İstanbul’ un sosyetik bir semtinde güzel bir daireye girdi soyguncular. Paraları aralarında bölüştüler. Emine yi döverek bayılttılar. Soyguncular uyuşturucu çekerek alkol aldılar. İçtiler içtiler ve sızdılar. Gözü dönmüştü canavarların. Emine’ye tecavüz ederek güzel Emine ye de kıydılar.Emine yi öldüremediler, çünkü soygundan ceza almak adam öldürmeden daha azdı. Bunu biliyorlardı soysuzlar. Hunharca Emine’yi yere yatırıp ateşte kızdırdıkları iki çelik demiri Emine’nin gözlerine sapladılar. Emine ama olmuştu.Ama olan genç kızı arabaya koyup sokağa fırlattılar. Bir süre sonra insanların da yardımıyla polisler geldi. Babası geldi kızın başına. Emine, babasına her şeyi anlattı. Gözü dönmüştü Sorgunlu İrfan ın.
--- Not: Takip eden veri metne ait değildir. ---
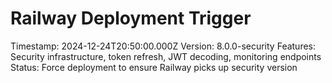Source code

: # Railway Deployment Trigger
Timestamp: 2024-12-24T20:50:00.000Z
Version: 8.0.0-security
Features: Security infrastructure, token refresh, JWT decoding, monitoring endpoints
Status: Force deployment to ensure Railway picks up security version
Bakmaya bile kıyamadığı küçücük kızı Emine’ye tecavüz edip ama ettiklerini anladığında, “kana kan, intikam Allah-u Ekber” diyerek küçük bir araştırma yaptı.
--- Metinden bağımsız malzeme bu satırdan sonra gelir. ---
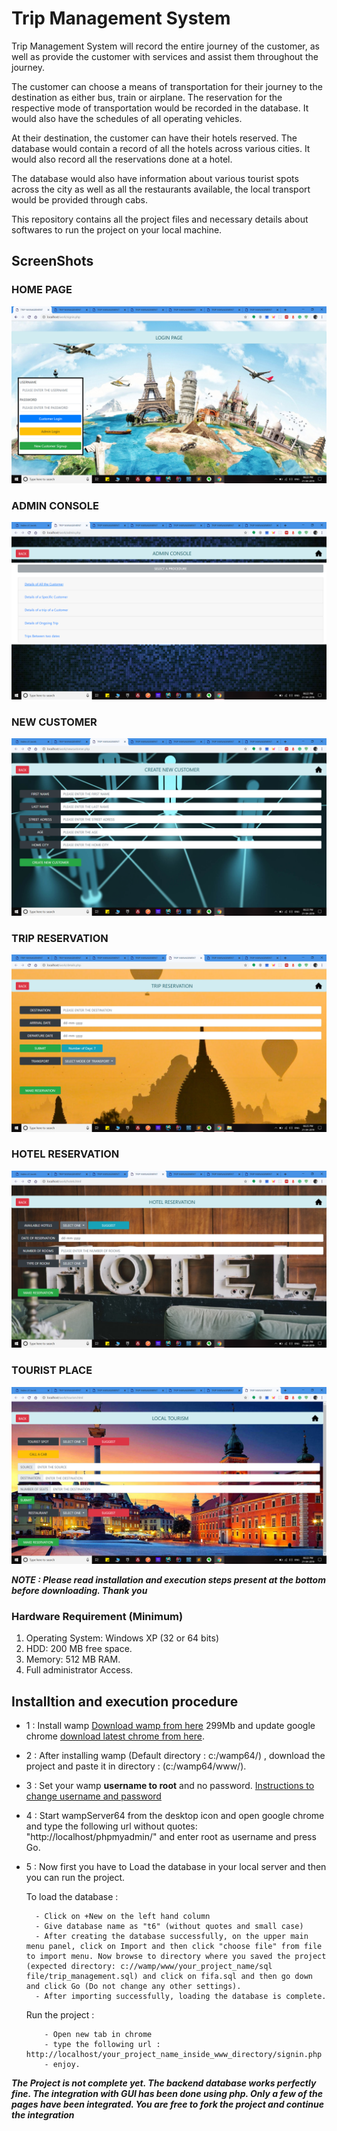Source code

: # Trip Management System 

Trip Management System will record the entire journey of the customer, as well as provide the customer with services and assist them throughout the journey.

The customer can choose a means of transportation for their journey to the destination as either bus, train or airplane. The reservation for the respective mode of transportation would be recorded in the database. It would also have the schedules of all operating vehicles.

At their destination, the customer can have their hotels reserved. The database would contain a record of all the hotels across various cities. It would also record all the reservations done at a hotel. 

The database would also have information about various tourist spots across the city as well as all the restaurants available, the local transport would be provided through cabs. 

This repository contains all the project files and necessary details about softwares to run the project on your local machine.




## ScreenShots

### HOME PAGE
![Alt text](https://github.com/rakshathakur/Travelics/blob/main/home_page.png?raw=true "Title")

### ADMIN CONSOLE
![Alt text](https://github.com/rakshathakur/Travelics/blob/main/admin_panel.png?raw=true "Title")

### NEW CUSTOMER
![Alt text](https://github.com/rakshathakur/Travelics/blob/main/new_customer_login.png?raw=true "Title")

### TRIP RESERVATION
![Alt text](https://github.com/rakshathakur/Travelics/blob/main/trip_reservation.png?raw=true "Title")

### HOTEL RESERVATION
![Alt text](https://github.com/rakshathakur/Travelics/blob/main/hotel_reservation.png?raw=true "Title")

### TOURIST PLACE
![Alt text](https://github.com/rakshathakur/Travelics/blob/main/tourist_place.png?raw=true "Title")

***NOTE : Please read installation and execution steps present at the bottom before downloading. Thank you***

### Hardware Requirement (Minimum)
1. Operating System: Windows XP (32 or 64 bits)
2. HDD: 200 MB free space.
3. Memory: 512 MB RAM.
4. Full administrator Access.

## Installtion and execution procedure

- 1 : Install wamp [Download wamp from here](https://sourceforge.net/projects/wampserver/files/latest/download) 299Mb and update google chrome [download latest chrome from here](https://www.google.com/chrome/).

- 2 : After installing wamp (Default directory : c:/wamp64/) , download the project and paste it in directory : (c:/wamp64/www/).

- 3 : Set your wamp **username to root** and no password. [Instructions to change username and password](https://hsnyc.co/how-to-set-the-mysql-root-password-in-localhost-using-wamp/)

- 4 : Start wampServer64 from the desktop icon and open google chrome and type the following url without quotes: "http://localhost/phpmyadmin/" and enter root as username and press Go.

- 5 : Now first you have to Load the database in your local server and then you can run the project. 
     
     To load the database :
        
        - Click on +New on the left hand column
        - Give database name as "t6" (without quotes and small case) 
        - After creating the database successfully, on the upper main menu panel, click on Import and then click "choose file" from file to import menu. Now browse to directory where you saved the project (expected directory: c://wamp/www/your_project_name/sql file/trip_management.sql) and click on fifa.sql and then go down and click Go (Do not change any other settings).
        - After importing successfully, loading the database is complete.
      
     Run the project :
      
          - Open new tab in chrome
          - type the following url : http://localhost/your_project_name_inside_www_directory/signin.php
          - enjoy.
          


***The Project is not complete yet. The backend database works perfectly fine. The integration with GUI has been done using php. 
Only a few of the pages have been integrated. You are free to fork the project and continue the integration***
Sonunda soyguncularının, canilerin saklandığı daireyi buldu. Ve elindeki bıçakla dördünü birden delik deşik etti. Bu da yetmemişti İrfana, kellelerini vücutlarından ayırdı. Dört kelleyi bir çuvala koydu. Polis karakoluna gelerek, karakolun tonton baş komiserine kelleleri teslim etti.
Bir dram yaşamıştı ifran. Kızının intikamını almıştı. İçindeki yangını soğutabilmişti. Ama önünde uzun bir hapis hayatı olacaktı. Çünkü katil damgasını yemişti irfan. Bir not bıraktı hapishanede, ben emekçi fakir İrfan’ ım, devlet baba çocuklarıma sahip çık, dedi. Ve gözlerimi kızıma taksın devlet baba dedi. İrfan gözlerinin kızına verilmesi için kısa bir süre sonra cezaevinde intihar etti. Emine sevdiğine kavuşamadı. Babacığının gözleriyle dünyayı görürken hemşerisi yağız bir delikanlıyla evlendi. Ve ilk çocuğunun ismini babam diye koydu.